One of the common misconceptions regarding liver disease and hepatitis is that it is highly contagious. This is not correct and I wanted to take some time to clarify this issue. Definitions are a wonderful place to start. Hepatitis simply means that there is inflammation in the liver. It is derived from the Latin word “hep” meaning liver and “itis” meaning inflammation. The word hepatitis does not connote etiology of disease. For this we use a modifier such as the word autoimmune or the letters A, B or C, D or E.
Hepatitis A is a virus that affects the liver and is generally acquired through the ingestion of contaminated food. This virus causes acute disease but never causes chronic disease. It can be passed from person to person as its transmission is of the fecal-oral route. Therefore, any person who has been exposed to someone with acute hepatitis A should see their physician to obtain immunoglobulin injections to prevent disease acquisition. In addition, there is a vaccine available for hepatitis A. Two doses of vaccine are given over a six-month period and this will prevent the development of hepatitis A in the future. Once someone has been exposed,they can’t get it again.
Hepatitis B is a virus that affects the liver. It is commonly acquired from either sexual contact or through exposure to contaminated body fluids such as blood, saliva, semen, etc. Casual contact does not lead to the spread of hepatitis B. However, close intimate contact with someone infected with hepatitis B can lead to disease acquisition.
Hepatitis B vaccine is given either in two injections over a two-month period or three injections over a six-month period. Once complete, a person should be checked for immunity. Once immunity has been achieved, there is lifelong protection against hepatitis B.
Hepatitis C is another virus causing hepatitis and is the only hepatitis virus that can be cured with medication. Transmission of hepatitis C is blood to blood. Common ways of acquiring hepatitis C are through the recreational use of intravenous drugs and intranasal cocaine, or having received a blood transfusion prior to 1992. There has been a tremendous increase in acute hepatitis C directly related to the opioid epidemic. Tattoos, body piercing, and acupuncture have also been associated with acquisition of hepatitis C as has exposure to the virus in an unsafe medical environment. While this disease is common, transmission from person to person is rare unless there is blood-to-blood contact. Most cases of hepatitis C are curable with simple oral medications.
Hepatitis E is another virus that affects the liver and its acquisition is similar to that of hepatitis A. This virus causes acute hepatitis, not chronic disease.
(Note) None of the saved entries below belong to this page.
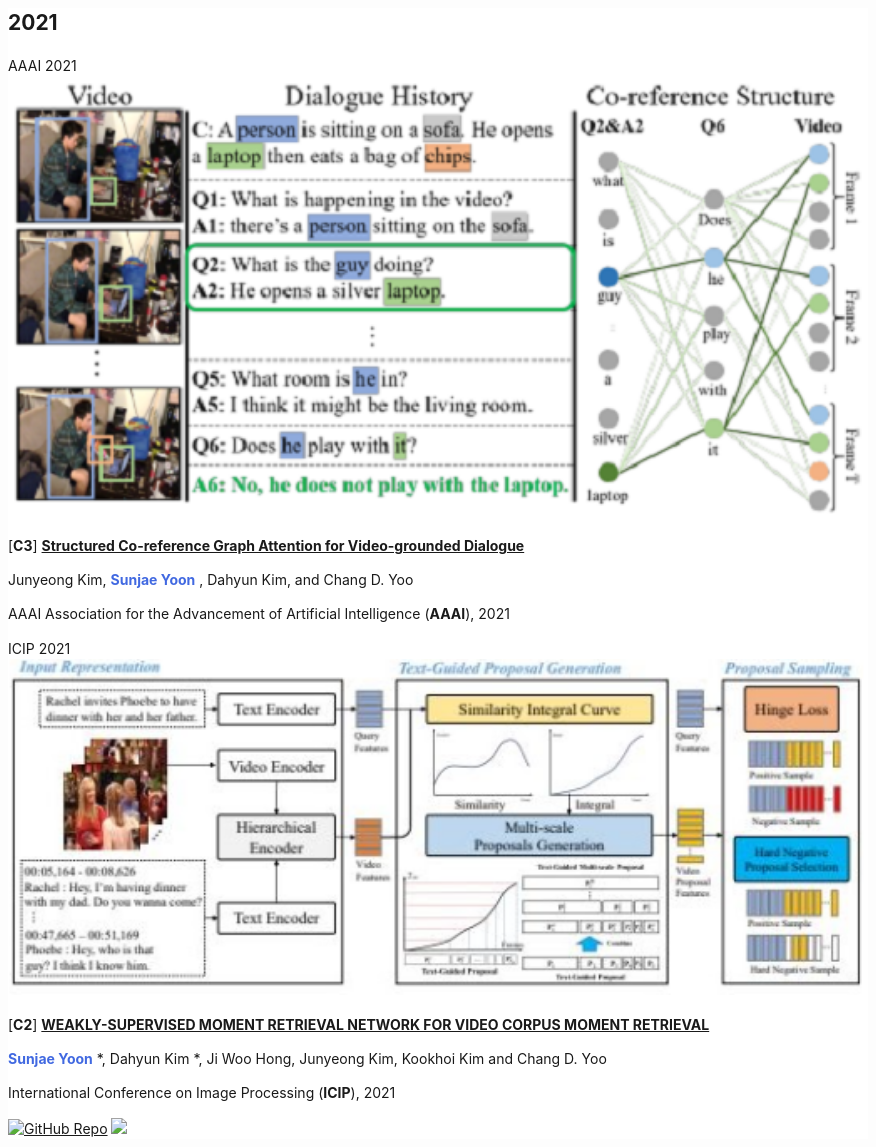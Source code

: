 ## 2021

<div class='paper-box'><div class='paper-box-image'><div class="badge">AAAI 2021</div><img src='images/aaai2021.png' alt="sym" width="100%"></div>
<div class='paper-box-text' markdown="1">

[**C3**] [**Structured Co-reference Graph Attention for Video-grounded Dialogue**](https://arxiv.org/pdf/2103.13361.pdf) 

Junyeong Kim, <span style="color:royalblue">**Sunjae Yoon** </span>, Dahyun Kim, and Chang D. Yoo

AAAI Association for the Advancement of Artificial Intelligence (**AAAI**), 2021

</div>
</div>

<div class='paper-box'><div class='paper-box-image'><div class="badge">ICIP 2021</div><img src='images/icip2021.png' alt="sym" width="100%"></div>
<div class='paper-box-text' markdown="1">

[**C2**] [**WEAKLY-SUPERVISED MOMENT RETRIEVAL NETWORK FOR VIDEO CORPUS MOMENT RETRIEVAL**](https://ieeexplore.ieee.org/document/9506218) 

<span style="color:royalblue">**Sunjae Yoon** </span> *, Dahyun Kim *, Ji Woo Hong, Junyeong Kim, Kookhoi Kim and Chang D. Yoo

International Conference on Image Processing (**ICIP**), 2021

[![GitHub Repo](https://img.shields.io/badge/GitHub-Repo-black?logo=github&style=flat-square)](https://github.com/dbstjswo505/WMRN) [![](https://img.shields.io/github/stars/dbstjswo505/WMRN?style=social&label=WMRN%20Stars)](https://github.com/dbstjswo505/WMRN)  
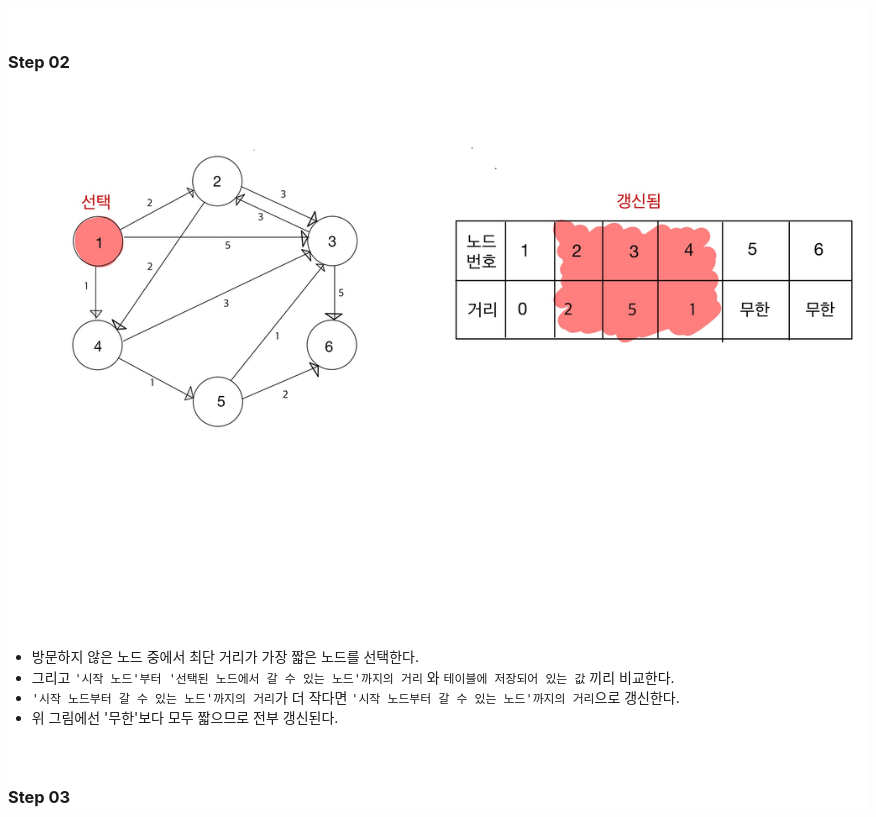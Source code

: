 <br/>

### Step 02
![](./img/Untitled03.jpg)
- 방문하지 않은 노드 중에서 최단 거리가 가장 짧은 노드를 선택한다.
- 그리고 `'시작 노드'부터 '선택된 노드에서 갈 수 있는 노드'까지의 거리` 와 `테이블에 저장되어 있는 값` 끼리 비교한다.
- `'시작 노드부터 갈 수 있는 노드'까지의 거리`가 더 작다면 `'시작 노드부터 갈 수 있는 노드'까지의 거리`으로 갱신한다.
- 위 그림에선 '무한'보다 모두 짧으므로 전부 갱신된다.

<br/>

### Step 03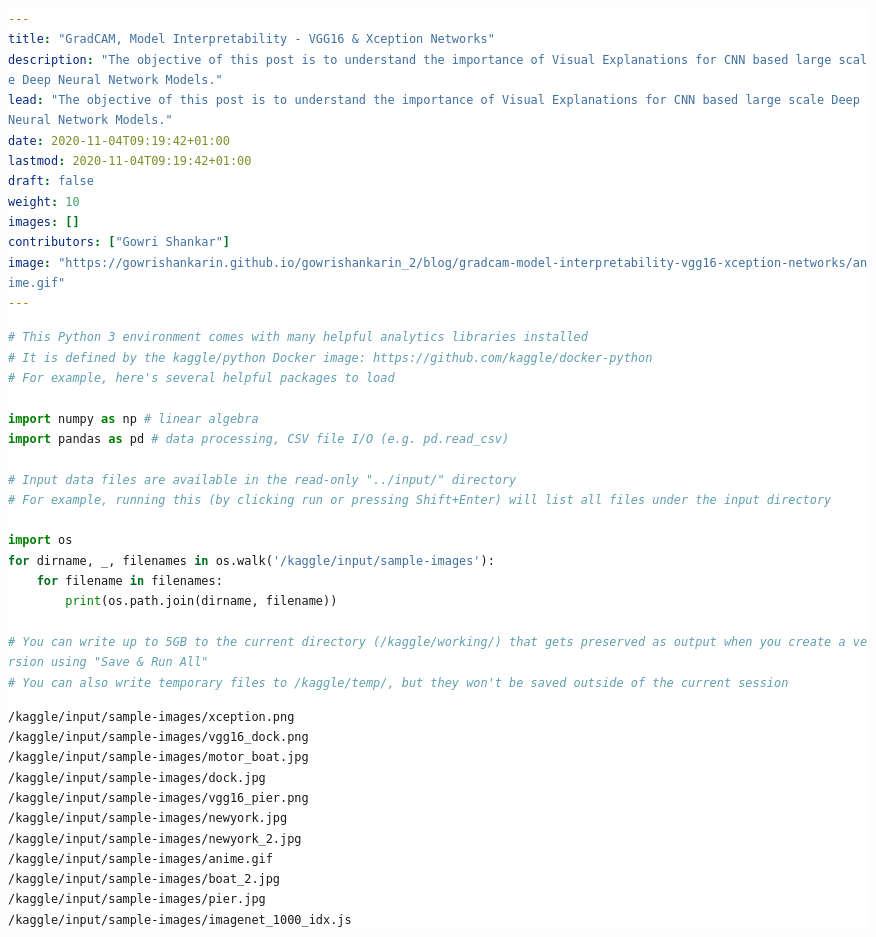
 ```yaml
---
title: "GradCAM, Model Interpretability - VGG16 & Xception Networks"
description: "The objective of this post is to understand the importance of Visual Explanations for CNN based large scale Deep Neural Network Models."
lead: "The objective of this post is to understand the importance of Visual Explanations for CNN based large scale Deep Neural Network Models."
date: 2020-11-04T09:19:42+01:00
lastmod: 2020-11-04T09:19:42+01:00
draft: false
weight: 10
images: []
contributors: ["Gowri Shankar"]
image: "https://gowrishankarin.github.io/gowrishankarin_2/blog/gradcam-model-interpretability-vgg16-xception-networks/anime.gif"
---
```


```python
# This Python 3 environment comes with many helpful analytics libraries installed
# It is defined by the kaggle/python Docker image: https://github.com/kaggle/docker-python
# For example, here's several helpful packages to load

import numpy as np # linear algebra
import pandas as pd # data processing, CSV file I/O (e.g. pd.read_csv)

# Input data files are available in the read-only "../input/" directory
# For example, running this (by clicking run or pressing Shift+Enter) will list all files under the input directory

import os
for dirname, _, filenames in os.walk('/kaggle/input/sample-images'):
    for filename in filenames:
        print(os.path.join(dirname, filename))

# You can write up to 5GB to the current directory (/kaggle/working/) that gets preserved as output when you create a version using "Save & Run All" 
# You can also write temporary files to /kaggle/temp/, but they won't be saved outside of the current session
```

    /kaggle/input/sample-images/xception.png
    /kaggle/input/sample-images/vgg16_dock.png
    /kaggle/input/sample-images/motor_boat.jpg
    /kaggle/input/sample-images/dock.jpg
    /kaggle/input/sample-images/vgg16_pier.png
    /kaggle/input/sample-images/newyork.jpg
    /kaggle/input/sample-images/newyork_2.jpg
    /kaggle/input/sample-images/anime.gif
    /kaggle/input/sample-images/boat_2.jpg
    /kaggle/input/sample-images/pier.jpg
    /kaggle/input/sample-images/imagenet_1000_idx.js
It is acquired mainly through the fecal-oral route by ingesting contaminated water or meats, especially pork and pork products. It can also be transmitted by transfusion of infected blood products and from mother to child at time of birth. There is no vaccine for hepatitis E available in the U.S. and once someone has been exposed, they cannot get it again.
Other forms of liver disease such as autoimmune hepatitis, drug-induced liver disease, primary biliary cholangitis, primary sclerosing cholangitis, hemochromatosis and alcoholic and non-alcoholic steatohepatitis cause a hepatitis type picture are not caused by infectious agents and cannot be spread from person to person.
In summary, only those liver diseases caused by infectious agents are considered to be able to be passed to others. The most common types of hepatitis spread in households or amongst persons are hepatitis A B and E. Vaccination is available for hepatitis A and B and early vaccination will prevent any chance of disease acquisition.
Liver doctors recommend vaccination for all people not previously exposed to hepatitis A or B.